Task directions - Every line with "KakoFujimoto" in it must be copied from the data.

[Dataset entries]
• • • •

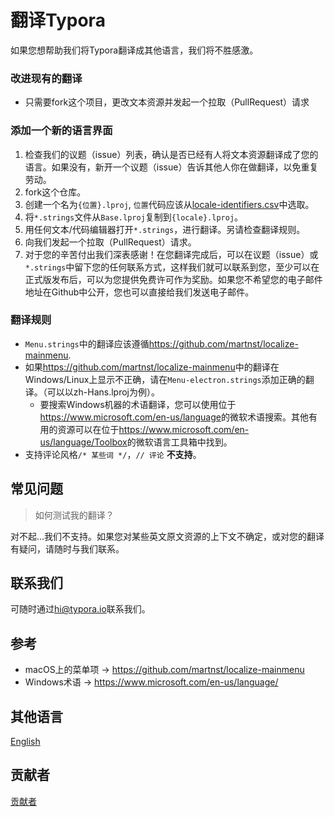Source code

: # 翻译Typora

如果您想帮助我们将Typora翻译成其他语言，我们将不胜感激。

### 改进现有的翻译

- 只需要fork这个项目，更改文本资源并发起一个拉取（PullRequest）请求

### 添加一个新的语言界面

1. 检查我们的议题（issue）列表，确认是否已经有人将文本资源翻译成了您的语言。如果没有，新开一个议题（issue）告诉其他人你在做翻译，以免重复劳动。
2. fork这个仓库。
3. 创建一个名为`{位置}.lproj`, `位置`代码应该从[locale-identifiers.csv](locale-identifiers.csv)中选取。
4. 将`*.strings`文件从`Base.lproj`复制到`{locale}.lproj`。
5. 用任何文本/代码编辑器打开`*.strings`，进行翻译。另请检查翻译规则。
6. 向我们发起一个拉取（PullRequest）请求。
7. 对于您的辛苦付出我们深表感谢！在您翻译完成后，可以在议题（issue）或`*.strings`中留下您的任何联系方式，这样我们就可以联系到您，至少可以在正式版发布后，可以为您提供免费许可作为奖励。如果您不希望您的电子邮件地址在Github中公开，您也可以直接给我们发送电子邮件。

### 翻译规则

- `Menu.strings`中的翻译应该遵循<https://github.com/martnst/localize-mainmenu>.
- 如果<https://github.com/martnst/localize-mainmenu>中的翻译在Windows/Linux上显示不正确，请在`Menu-electron.strings`添加正确的翻译。（可以以zh-Hans.lproj为例）。
  - 要搜索Windows机器的术语翻译，您可以使用位于<https://www.microsoft.com/en-us/language>的微软术语搜索。其他有用的资源可以在位于<https://www.microsoft.com/en-us/language/Toolbox>的微软语言工具箱中找到。
- 支持评论风格`/* 某些词 */`，`// 评论` **不支持**。

## 常见问题

> 如何测试我的翻译？

对不起...我们不支持。如果您对某些英文原文资源的上下文不确定，或对您的翻译有疑问，请随时与我们联系。

## 联系我们

可随时通过<hi@typora.io>联系我们。

## 参考

- macOS上的菜单项 → https://github.com/martnst/localize-mainmenu
- Windows术语 → https://www.microsoft.com/en-us/language/

## 其他语言
[English](Readme.md)

## 贡献者

[贡献者](Readme.md#Credits)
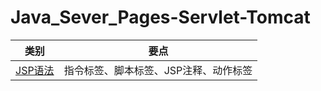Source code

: # Java_Sever_Pages-Servlet-Tomcat
|类别|要点|
|:----:|:----:|
|[JSP语法](https://blog.csdn.net/m0_38024592/article/details/80149400)|指令标签、脚本标签、JSP注释、动作标签|
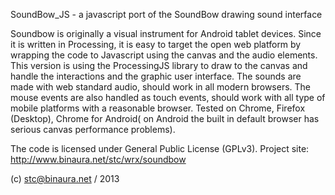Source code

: SoundBow_JS - a javascript port of the SoundBow drawing sound interface 

Soundbow is originally a visual instrument for Android tablet devices. Since it is written in Processing, it is easy to target the open web platform by wrapping the code to Javascript using the canvas and the audio elements. This version is using the ProcessingJS library to draw to the canvas and handle the interactions and the graphic user interface. The sounds are made with web standard audio, should work in all modern browsers. The mouse events are also handled as touch events, should work with all type of mobile platforms with a reasonable browser. Tested on Chrome, Firefox (Desktop), Chrome for Android( on Android the built in default browser has serious canvas performance problems).

The code is licensed under General Public License (GPLv3).
Project site: http://www.binaura.net/stc/wrx/soundbow

(c) stc@binaura.net / 2013
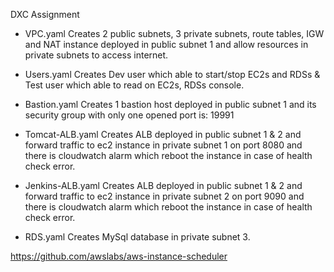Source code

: DXC Assignment

- VPC.yaml
Creates 2 public subnets, 3 private subnets, route tables, IGW and NAT instance deployed in public subnet 1 and allow resources in private subnets to access internet.

- Users.yaml
Creates Dev user which able to start/stop EC2s and RDSs & Test user which able to read on EC2s, RDSs console.

- Bastion.yaml
Creates 1 bastion host deployed in public subnet 1 and its security group with only one opened port is: 19991

- Tomcat-ALB.yaml
Creates ALB deployed in public subnet 1 & 2 and forward traffic to ec2 instance in private subnet 1 on port 8080 and there is cloudwatch alarm which reboot the instance in case of health check error.

- Jenkins-ALB.yaml
Creates ALB deployed in public subnet 1 & 2 and forward traffic to ec2 instance in private subnet 2 on port 9090 and there is cloudwatch alarm which reboot the instance in case of health check error.

- RDS.yaml
Creates MySql database in private subnet 3.

https://github.com/awslabs/aws-instance-scheduler
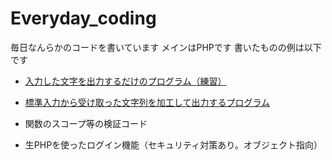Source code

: # Everyday_coding
毎日なんらかのコードを書いています
メインはPHPです
書いたものの例は以下です

- [入力した文字を出力するだけのプログラム（練習）](https://github.com/KakoFujimoto/everyday_coding/blob/master/20200811/20200811.php)

- [標準入力から受け取った文字列を加工して出力するプログラム](https://github.com/KakoFujimoto/everyday_coding/blob/master/20200812/20200812.php)

- 関数のスコープ等の検証コード

- 生PHPを使ったログイン機能（セキュリティ対策あり。オブジェクト指向）



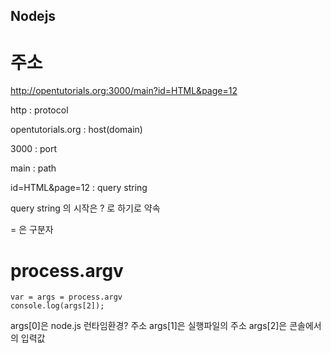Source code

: ## Nodejs

# 주소

http://opentutorials.org:3000/main?id=HTML&page=12

http : protocol

opentutorials.org : host(domain)

3000 : port

main : path

id=HTML&page=12 : query string

query string 의 시작은 ? 로 하기로 약속

= 은 구분자

# process.argv

    var = args = process.argv
    console.log(args[2]);

args[0]은 node.js 런타임환경? 주소
args[1]은 실행파일의 주소
args[2]은 콘솔에서의 입력값
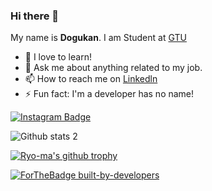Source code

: ### Hi there 👋

My name is **Dogukan**. I am Student at [GTU](https://www.gtu.edu.tr/?languageId=2)


- 🌱 I love to learn!
- 💬 Ask me about anything related to my job.
- 📫 How to reach me on [Linkedln](https://linkedin.com/in/dogukantastan/) 
- ⚡ Fun fact: I'm a developer has no name!


[![Instagram Badge](https://img.shields.io/badge/-Instagram-C13584?style=flat-quare&labelColor=C13584&logo=instagram&logoColor=white&link=link)](https://www.instagram.com/dogukantastan29/)


![Github stats 2](https://github-readme-stats.vercel.app/api?username=DogukanTastan&show_icons=true&theme=radical)

[![Ryo-ma's github trophy](https://github-profile-trophy.vercel.app/?username=Naereen&row=1)](https://github.com/DogukanTastan)

[![ForTheBadge built-by-developers](http://ForTheBadge.com/images/badges/built-by-developers.svg)](https://GitHub.com/DogukanTastan/)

• • • •

Output below -
- [入力した文字を出力するだけのプログラム（練習）](https://github.com/KakoFujimoto/everyday_coding/blob/master/20200811/20200811.php)
- [標準入力から受け取った文字列を加工して出力するプログラム](https://github.com/KakoFujimoto/everyday_coding/blob/master/20200812/20200812.php)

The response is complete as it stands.